The owners bring people fleeing the war directly from Lviv to Garden. This is usually done at the request of the Lviv oblast administration. Others have found out about Garden from social media. More are coming thanks to information provided by those who have already passed through Garden. According to owners, the majority stay just 2 or 3 days, take a rest, think, and continue further. Some stay longer. So far, Garden has provided hundreds with refuge from the war: most are women and children or seniors.
It was scary when the rockets were flying
Olena, a mother of two from Korosten, about 170 kilometres north-west from Kyiv, is one of the people who have stayed at Garden. When Korosten came under attack, Olena fled with her daughters, 3-year-old Arina and 5-year-old Karina. Her husband remained in their hometown. "It was horrible and very scary when the rockets were flying. Four houses were on fire and burnt down completely," says Olena. "My children didn't know before what the war means, but they've spent time in the basement, experienced fear and the horrors of the shelling," she adds.
After a long trip by train to Lviv, Olena and her daughters found respite in Garden. However, whilst Karina and Arina run around and play on the mattresses, Olena remains very concerned about the future. She doesn't know what to do and where to go. For now, she is staying in Garden but is considering moving further. "Maybe we'll go to Poland, or maybe not… I don't want to leave Ukraine, but I'm concerned about my children's safety. I don't want them to hear the sirens and experience the horrors of war again," she explains.
While standing on the terrace where wedding guests would drink champagne in the peaceful past, Olena thinks about her very uncertain future. "I don't know what will happen tomorrow, but I know that I want to live and be with my children. And my biggest wish is the end of the war so that I can go back home. I simply want to go home and be there with my family, as before the war."
In the meantime, the owners are trying to increase the capacity to accommodate even more displaced people. Next to the displacement center, they have one more wedding hall, which they intend to equip with mattresses and heaters to offer 70 additional places for people fleeing the war. To make the place more humane and habitable, they need boilers for showers, washing machines, and toys for children. They are thinking about psychological support, as many of the people who have fled are heavily traumatized. A psychologist friend is coming once a week to provide counselling to people.
People in Need is ready to support Garden as well as other centers for displaced people with essential equipment like mattresses, bedsheets, food or hygiene items.

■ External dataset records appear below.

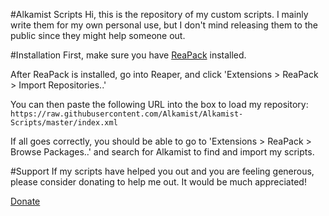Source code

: #Alkamist Scripts
Hi, this is the repository of my custom scripts. I mainly write them for my own personal use, but I don't mind releasing them to the public since they might help someone out.

#Installation
First, make sure you have [ReaPack](https://reapack.com/) installed.

After ReaPack is installed, go into Reaper, and click 'Extensions > ReaPack > Import Repositories..'

You can then paste the following URL into the box to load my repository:
`https://raw.githubusercontent.com/Alkamist/Alkamist-Scripts/master/index.xml`

If all goes correctly, you should be able to go to 'Extensions > ReaPack > Browse Packages..' and search for Alkamist to find and import my scripts.

#Support
If my scripts have helped you out and you are feeling generous, please consider donating to help me out. It would be much appreciated!

[Donate](https://paypal.me/CoreyLehmanMusic)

Back in front of the main wedding hall Olha, a senior from Irpin, shares: "I will never forget the day I tried to get out of Irpin. I was outside when my neighbour's car was shelled. The father died, and the mother and her child were wounded. It is difficult to accept this and impossible to understand. I desperately want this war to come to an end," she says.
The stories of displaced people passing through Garden juxtapose starkly with the beauty and calmness of the place. Everyone here hopes that the people fleeing will be able to return home soon, and this place can return to its past practice of celebrating the joys of life rather than reducing the sorrow of war.